This isn’t compulsory, you can opt to receive email as it arrives, just as you can in Gmail. If you choose to keep them bundled, each time a new message arrives for that particular category it will make the whole bundle jump back to the top of your inbox.

At first I found that really distracting – most ‘promotion’ or ‘update’ emails that I received don’t need replies (or even keeping) so seeing them at the top of my inbox every few minutes seemed irritating.

Then, after a couple of days, I realized I was dealing with – and removing – significantly more email from these categories just because they weren’t hiding in a tab any more. I couldn’t ignore them. They just kept popping back to the top of the inbox with each one received.

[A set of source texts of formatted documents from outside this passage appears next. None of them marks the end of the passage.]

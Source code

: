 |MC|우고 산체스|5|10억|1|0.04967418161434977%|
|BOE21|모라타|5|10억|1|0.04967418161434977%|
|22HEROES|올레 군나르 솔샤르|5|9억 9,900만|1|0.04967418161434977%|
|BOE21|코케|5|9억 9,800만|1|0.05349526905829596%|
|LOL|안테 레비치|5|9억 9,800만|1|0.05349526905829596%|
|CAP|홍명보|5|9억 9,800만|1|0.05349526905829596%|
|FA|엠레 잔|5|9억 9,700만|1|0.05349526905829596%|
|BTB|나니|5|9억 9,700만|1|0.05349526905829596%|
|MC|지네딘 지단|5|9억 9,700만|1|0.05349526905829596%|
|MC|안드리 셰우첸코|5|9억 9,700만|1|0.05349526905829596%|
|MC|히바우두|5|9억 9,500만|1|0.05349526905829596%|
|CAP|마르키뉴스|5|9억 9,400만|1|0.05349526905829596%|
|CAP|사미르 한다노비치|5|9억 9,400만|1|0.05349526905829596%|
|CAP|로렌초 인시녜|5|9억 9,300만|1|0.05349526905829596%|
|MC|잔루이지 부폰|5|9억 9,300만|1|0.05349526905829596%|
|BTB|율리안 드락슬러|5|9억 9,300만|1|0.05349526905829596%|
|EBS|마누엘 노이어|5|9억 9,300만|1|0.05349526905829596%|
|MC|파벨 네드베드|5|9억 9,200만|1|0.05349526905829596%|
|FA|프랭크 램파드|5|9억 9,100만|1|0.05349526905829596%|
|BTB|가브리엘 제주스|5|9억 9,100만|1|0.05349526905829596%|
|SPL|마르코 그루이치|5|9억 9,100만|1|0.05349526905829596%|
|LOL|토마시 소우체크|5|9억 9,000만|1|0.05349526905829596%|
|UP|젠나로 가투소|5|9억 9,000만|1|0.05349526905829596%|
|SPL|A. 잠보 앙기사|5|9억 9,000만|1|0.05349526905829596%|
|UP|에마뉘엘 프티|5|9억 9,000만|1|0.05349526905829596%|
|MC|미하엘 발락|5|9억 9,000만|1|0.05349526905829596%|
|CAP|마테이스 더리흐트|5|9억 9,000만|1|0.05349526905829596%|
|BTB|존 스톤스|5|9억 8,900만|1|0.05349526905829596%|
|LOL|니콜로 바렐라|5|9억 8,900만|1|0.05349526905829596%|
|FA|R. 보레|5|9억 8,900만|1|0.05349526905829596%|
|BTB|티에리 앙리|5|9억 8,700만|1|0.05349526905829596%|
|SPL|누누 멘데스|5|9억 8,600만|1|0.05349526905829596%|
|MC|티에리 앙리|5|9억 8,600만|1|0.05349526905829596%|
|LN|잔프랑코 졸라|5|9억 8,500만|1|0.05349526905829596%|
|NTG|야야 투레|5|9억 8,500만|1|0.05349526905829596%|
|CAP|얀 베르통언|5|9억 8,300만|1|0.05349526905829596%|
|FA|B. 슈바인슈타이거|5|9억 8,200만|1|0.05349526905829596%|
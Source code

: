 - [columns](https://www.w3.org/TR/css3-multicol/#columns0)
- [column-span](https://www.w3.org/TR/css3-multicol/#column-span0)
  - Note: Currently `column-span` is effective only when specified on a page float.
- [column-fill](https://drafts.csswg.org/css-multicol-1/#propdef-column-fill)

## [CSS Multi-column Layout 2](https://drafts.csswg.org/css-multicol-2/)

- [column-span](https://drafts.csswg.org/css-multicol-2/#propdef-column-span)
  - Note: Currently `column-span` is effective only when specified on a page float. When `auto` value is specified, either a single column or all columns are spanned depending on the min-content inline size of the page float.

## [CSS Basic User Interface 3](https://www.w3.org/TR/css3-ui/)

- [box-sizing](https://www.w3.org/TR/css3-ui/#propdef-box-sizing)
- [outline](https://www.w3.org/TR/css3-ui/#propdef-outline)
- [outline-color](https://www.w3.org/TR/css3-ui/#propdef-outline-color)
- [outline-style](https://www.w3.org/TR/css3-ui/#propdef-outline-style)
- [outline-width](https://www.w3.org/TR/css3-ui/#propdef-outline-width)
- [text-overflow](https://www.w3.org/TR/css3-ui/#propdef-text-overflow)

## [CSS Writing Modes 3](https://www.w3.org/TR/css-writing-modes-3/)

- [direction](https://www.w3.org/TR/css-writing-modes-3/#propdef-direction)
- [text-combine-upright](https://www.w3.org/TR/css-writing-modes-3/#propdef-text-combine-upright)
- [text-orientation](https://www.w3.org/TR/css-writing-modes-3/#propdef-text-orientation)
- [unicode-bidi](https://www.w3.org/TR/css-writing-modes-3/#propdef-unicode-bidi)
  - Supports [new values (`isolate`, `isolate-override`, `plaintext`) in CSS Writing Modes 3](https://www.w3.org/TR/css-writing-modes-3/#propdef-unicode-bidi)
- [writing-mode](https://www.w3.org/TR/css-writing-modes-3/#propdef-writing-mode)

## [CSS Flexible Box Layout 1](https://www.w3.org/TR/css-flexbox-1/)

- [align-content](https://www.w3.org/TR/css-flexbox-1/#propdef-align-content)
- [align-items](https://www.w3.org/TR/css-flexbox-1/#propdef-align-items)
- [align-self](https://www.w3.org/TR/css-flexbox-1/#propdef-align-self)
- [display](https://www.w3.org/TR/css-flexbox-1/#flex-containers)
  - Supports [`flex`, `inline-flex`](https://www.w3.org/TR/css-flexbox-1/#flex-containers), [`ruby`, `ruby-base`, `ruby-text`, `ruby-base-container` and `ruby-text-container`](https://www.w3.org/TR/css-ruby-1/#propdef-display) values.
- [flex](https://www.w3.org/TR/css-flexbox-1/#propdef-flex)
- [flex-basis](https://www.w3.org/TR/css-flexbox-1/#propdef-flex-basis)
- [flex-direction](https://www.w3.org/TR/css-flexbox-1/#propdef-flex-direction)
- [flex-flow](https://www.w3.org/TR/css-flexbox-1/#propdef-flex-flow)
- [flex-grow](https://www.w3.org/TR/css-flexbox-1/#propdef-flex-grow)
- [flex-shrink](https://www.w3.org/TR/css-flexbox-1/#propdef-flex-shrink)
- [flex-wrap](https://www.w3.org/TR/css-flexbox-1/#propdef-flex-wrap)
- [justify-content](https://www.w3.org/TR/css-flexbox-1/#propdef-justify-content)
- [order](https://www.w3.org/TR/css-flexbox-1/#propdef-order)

For comparison, I also switched off the tabbed view in Gmail to see if dealing with each of them individually as they arrive is a viable alternative. It didn’t, it just made my Gmail inbox messier.

In your face

I’m still not totally convinced about the persistent bumping of categories – I remove more crap but have to pay more attention to see important emails – but there is one thing I know for sure. Last week I had 14,000-odd unread emails and now there are just 3,500 or so. Am I going to read all of those? No, probably not, but Inbox seems to make dealing with them a whole lot easier, particularly on mobile.

Inbox3

When it first launched, you couldn’t set the default swiping behaviour to delete mail, only to archive it which limited its usefulness – much of my mailbox doesn’t need archiving, it just needs deleting.

It’s still too ‘noisy’ though. Opening Inbox still gives me the feeling that I’ll perhaps never get through all the email sent in a day, and it’s still a bit overwhelming but somehow it just seems to present mail in a way that’s easy to organize – just not understand.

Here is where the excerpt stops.